Items listed in a dataset:
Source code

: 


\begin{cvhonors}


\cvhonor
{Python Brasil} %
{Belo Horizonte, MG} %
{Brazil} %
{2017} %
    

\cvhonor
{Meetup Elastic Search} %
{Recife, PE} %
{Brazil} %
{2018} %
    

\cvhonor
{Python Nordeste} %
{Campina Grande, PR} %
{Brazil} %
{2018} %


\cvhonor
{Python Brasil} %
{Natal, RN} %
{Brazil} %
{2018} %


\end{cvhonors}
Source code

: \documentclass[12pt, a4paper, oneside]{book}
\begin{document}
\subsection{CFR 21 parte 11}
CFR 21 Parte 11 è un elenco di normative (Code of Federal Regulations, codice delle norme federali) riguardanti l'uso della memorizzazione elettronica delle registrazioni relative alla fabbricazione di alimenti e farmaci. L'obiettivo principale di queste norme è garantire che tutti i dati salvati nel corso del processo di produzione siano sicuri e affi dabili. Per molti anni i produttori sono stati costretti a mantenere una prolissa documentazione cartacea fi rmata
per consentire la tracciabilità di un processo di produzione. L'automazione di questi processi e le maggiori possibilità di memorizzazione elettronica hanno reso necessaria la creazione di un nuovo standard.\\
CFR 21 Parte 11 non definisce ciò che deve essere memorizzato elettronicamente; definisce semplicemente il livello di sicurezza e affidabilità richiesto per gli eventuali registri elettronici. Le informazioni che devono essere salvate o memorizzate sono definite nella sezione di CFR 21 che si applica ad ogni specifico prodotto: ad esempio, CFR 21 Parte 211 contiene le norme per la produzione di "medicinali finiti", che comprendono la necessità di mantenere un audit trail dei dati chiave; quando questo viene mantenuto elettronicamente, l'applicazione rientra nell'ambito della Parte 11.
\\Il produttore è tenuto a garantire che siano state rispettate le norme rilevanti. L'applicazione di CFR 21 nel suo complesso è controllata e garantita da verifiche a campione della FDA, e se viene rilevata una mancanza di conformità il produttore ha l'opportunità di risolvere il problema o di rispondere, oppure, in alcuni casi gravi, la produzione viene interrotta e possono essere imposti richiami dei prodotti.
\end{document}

> **DIRECTIONS FOR THIS TASK**:
Beginning at the top of the entries above, output each line exactly, and end with the line in which "CFR 21 Parte 11 è" appears.

> **WRITTEN RESPONSE**:
Source code

: 


\begin{cvhonors}


\cvhonor
{Python Brasil} %
{Belo Horizonte, MG} %
{Brazil} %
{2017} %
    

\cvhonor
{Meetup Elastic Search} %
{Recife, PE} %
{Brazil} %
{2018} %
    

\cvhonor
{Python Nordeste} %
{Campina Grande, PR} %
{Brazil} %
{2018} %


\cvhonor
{Python Brasil} %
{Natal, RN} %
{Brazil} %
{2018} %


\end{cvhonors}
Source code

: \documentclass[12pt, a4paper, oneside]{book}
\begin{document}
\subsection{CFR 21 parte 11}
CFR 21 Parte 11 è un elenco di normative (Code of Federal Regulations, codice delle norme federali) riguardanti l'uso della memorizzazione elettronica delle registrazioni relative alla fabbricazione di alimenti e farmaci. L'obiettivo principale di queste norme è garantire che tutti i dati salvati nel corso del processo di produzione siano sicuri e affi dabili. Per molti anni i produttori sono stati costretti a mantenere una prolissa documentazione cartacea fi rmata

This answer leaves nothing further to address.